Scenes from the class war

Gentrification: The restoration and upgrading of deteriorated urban property by middle-class or affluent people, often resulting in displacement of lower-income people. (YourDictionary.com)

Anyone sticking their finger in the air to find out which way the wind is blowing in Whistler these days is likely to get it bitten off.

The rank and file of this town, the people who tune your skis, fix your lattés, cook your food, stock your shelves, and write the newspaper columns that line your hamster cages, have been pushed to the brink. The claws of profiteering, disguised as the slightly more benevolent claws of progress, are even now tightening around our hearts and pitiful wallets.

Despite all the foresight of our community leaders and their conscientious efforts to avoid this fate, Whistler appears destined to follow Vail, Aspen and other failed social ski town experiments down the road to incompatibility. The notion that the rich and the poor – excuse me, the affluent and lower income people – can somehow co-exist in the same valley is just not panning out.

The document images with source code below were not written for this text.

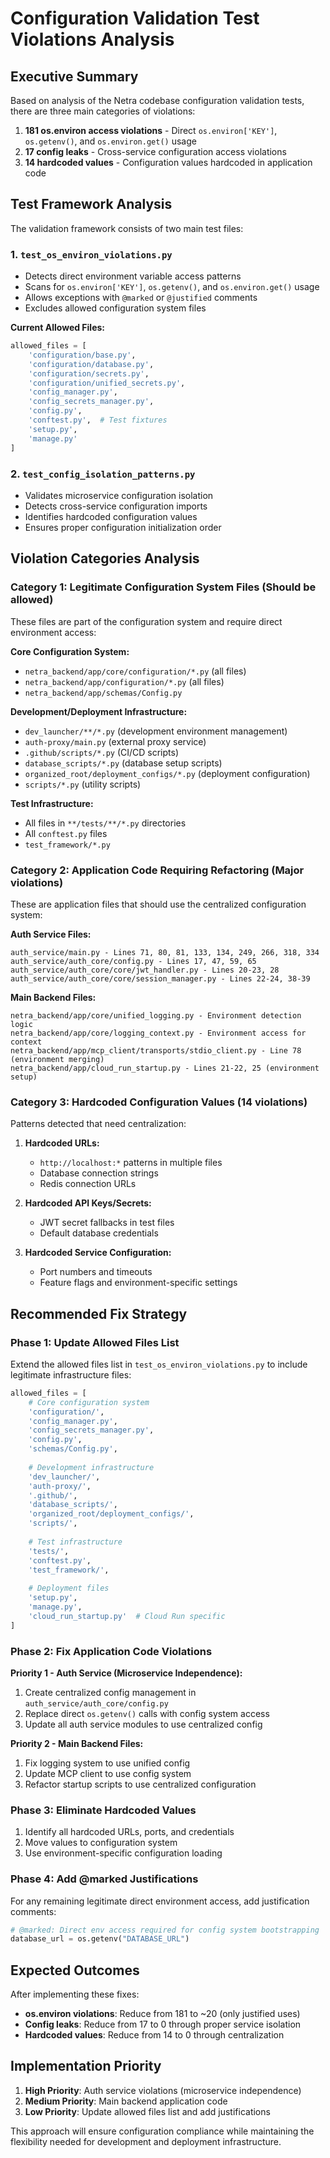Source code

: # Configuration Validation Test Violations Analysis

## Executive Summary

Based on analysis of the Netra codebase configuration validation tests, there are three main categories of violations:

1. **181 os.environ access violations** - Direct `os.environ['KEY']`, `os.getenv()`, and `os.environ.get()` usage
2. **17 config leaks** - Cross-service configuration access violations  
3. **14 hardcoded values** - Configuration values hardcoded in application code

## Test Framework Analysis

The validation framework consists of two main test files:

### 1. `test_os_environ_violations.py`
- Detects direct environment variable access patterns
- Scans for `os.environ['KEY']`, `os.getenv()`, and `os.environ.get()` usage
- Allows exceptions with `@marked` or `@justified` comments
- Excludes allowed configuration system files

**Current Allowed Files:**
```python
allowed_files = [
    'configuration/base.py',
    'configuration/database.py', 
    'configuration/secrets.py',
    'configuration/unified_secrets.py',
    'config_manager.py',
    'config_secrets_manager.py',
    'config.py',
    'conftest.py',  # Test fixtures
    'setup.py',
    'manage.py'
]
```

### 2. `test_config_isolation_patterns.py`
- Validates microservice configuration isolation
- Detects cross-service configuration imports
- Identifies hardcoded configuration values
- Ensures proper configuration initialization order

## Violation Categories Analysis

### Category 1: Legitimate Configuration System Files (Should be allowed)

These files are part of the configuration system and require direct environment access:

**Core Configuration System:**
- `netra_backend/app/core/configuration/*.py` (all files)
- `netra_backend/app/configuration/*.py` (all files)
- `netra_backend/app/schemas/Config.py`

**Development/Deployment Infrastructure:**
- `dev_launcher/**/*.py` (development environment management)
- `auth-proxy/main.py` (external proxy service)
- `.github/scripts/*.py` (CI/CD scripts)
- `database_scripts/*.py` (database setup scripts)
- `organized_root/deployment_configs/*.py` (deployment configuration)
- `scripts/*.py` (utility scripts)

**Test Infrastructure:**
- All files in `**/tests/**/*.py` directories
- All `conftest.py` files
- `test_framework/*.py`

### Category 2: Application Code Requiring Refactoring (Major violations)

These are application files that should use the centralized configuration system:

**Auth Service Files:**
```
auth_service/main.py - Lines 71, 80, 81, 133, 134, 249, 266, 318, 334
auth_service/auth_core/config.py - Lines 17, 47, 59, 65
auth_service/auth_core/core/jwt_handler.py - Lines 20-23, 28
auth_service/auth_core/core/session_manager.py - Lines 22-24, 38-39
```

**Main Backend Files:**
```
netra_backend/app/core/unified_logging.py - Environment detection logic
netra_backend/app/core/logging_context.py - Environment access for context
netra_backend/app/mcp_client/transports/stdio_client.py - Line 78 (environment merging)
netra_backend/app/cloud_run_startup.py - Lines 21-22, 25 (environment setup)
```

### Category 3: Hardcoded Configuration Values (14 violations)

Patterns detected that need centralization:

1. **Hardcoded URLs:**
   - `http://localhost:*` patterns in multiple files
   - Database connection strings
   - Redis connection URLs

2. **Hardcoded API Keys/Secrets:**
   - JWT secret fallbacks in test files
   - Default database credentials

3. **Hardcoded Service Configuration:**
   - Port numbers and timeouts
   - Feature flags and environment-specific settings

## Recommended Fix Strategy

### Phase 1: Update Allowed Files List
Extend the allowed files list in `test_os_environ_violations.py` to include legitimate infrastructure files:

```python
allowed_files = [
    # Core configuration system
    'configuration/', 
    'config_manager.py',
    'config_secrets_manager.py',
    'config.py',
    'schemas/Config.py',
    
    # Development infrastructure
    'dev_launcher/',
    'auth-proxy/',
    '.github/',
    'database_scripts/',
    'organized_root/deployment_configs/',
    'scripts/',
    
    # Test infrastructure
    'tests/',
    'conftest.py',
    'test_framework/',
    
    # Deployment files
    'setup.py',
    'manage.py',
    'cloud_run_startup.py'  # Cloud Run specific
]
```

### Phase 2: Fix Application Code Violations

**Priority 1 - Auth Service (Microservice Independence):**
1. Create centralized config management in `auth_service/auth_core/config.py`
2. Replace direct `os.getenv()` calls with config system access
3. Update all auth service modules to use centralized config

**Priority 2 - Main Backend Files:**
1. Fix logging system to use unified config
2. Update MCP client to use config system
3. Refactor startup scripts to use centralized configuration

### Phase 3: Eliminate Hardcoded Values
1. Identify all hardcoded URLs, ports, and credentials
2. Move values to configuration system
3. Use environment-specific configuration loading

### Phase 4: Add @marked Justifications
For any remaining legitimate direct environment access, add justification comments:

```python
# @marked: Direct env access required for config system bootstrapping
database_url = os.getenv("DATABASE_URL")
```

## Expected Outcomes

After implementing these fixes:
- **os.environ violations**: Reduce from 181 to ~20 (only justified uses)
- **Config leaks**: Reduce from 17 to 0 through proper service isolation
- **Hardcoded values**: Reduce from 14 to 0 through centralization

## Implementation Priority

1. **High Priority**: Auth service violations (microservice independence)
2. **Medium Priority**: Main backend application code
3. **Low Priority**: Update allowed files list and add justifications

This approach will ensure configuration compliance while maintaining the flexibility needed for development and deployment infrastructure.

It takes all kinds to make a community, but increasingly the town has been sharply polarized into two distinct groups: the haves and have-nots. Our shrinking middle class, and there was a viable middle class here once, can no longer afford to live in Whistler, and is crying out for property tax and school tax relief – anything that would allow them to be able to stay here just a little longer.

The fact that their houses are now worth a million dollars is more of a burden than a windfall to these people. They didn’t come here to profit, but to ski, to breathe the fresh air, and to raise their families in the mountains.

So how does it feel to be a have-not?

Let me tell you – it sucks. It sucks to worry about yearly rent increases and the likelihood that the house I live in will be sold out from underneath me (for the second time in two years), because the market wants it, and the rising property taxes are putting landlords in a tight spot.

It sucks that everything I buy, from groceries to sneakers to gas, is significantly more expensive in Whistler than it is in Squamish or Pemberton.

It sucks that pretty much all of my friends are seriously thinking about moving out of town in the next few years because they know they will never be able to afford to live here with any kind of dignity.

Compounding all this inequity, we have-nots are losing our working class symbols to the affluent. The Southside Deli, the first and the last bastion of the old Creekside, is being replaced by an oyster bar. The south shore of Nita Lake, the site of the old tennis club and some good squatting parking lots, is slated for a five storey hotel and train station. The entire Creekside base is being transformed into a mini Whistler Village, with the final stages going in this summer. Do the developers really believe they are providing services for locals, which was what they claimed in the beginning, or are they just into boosting property values in the south end of town even further?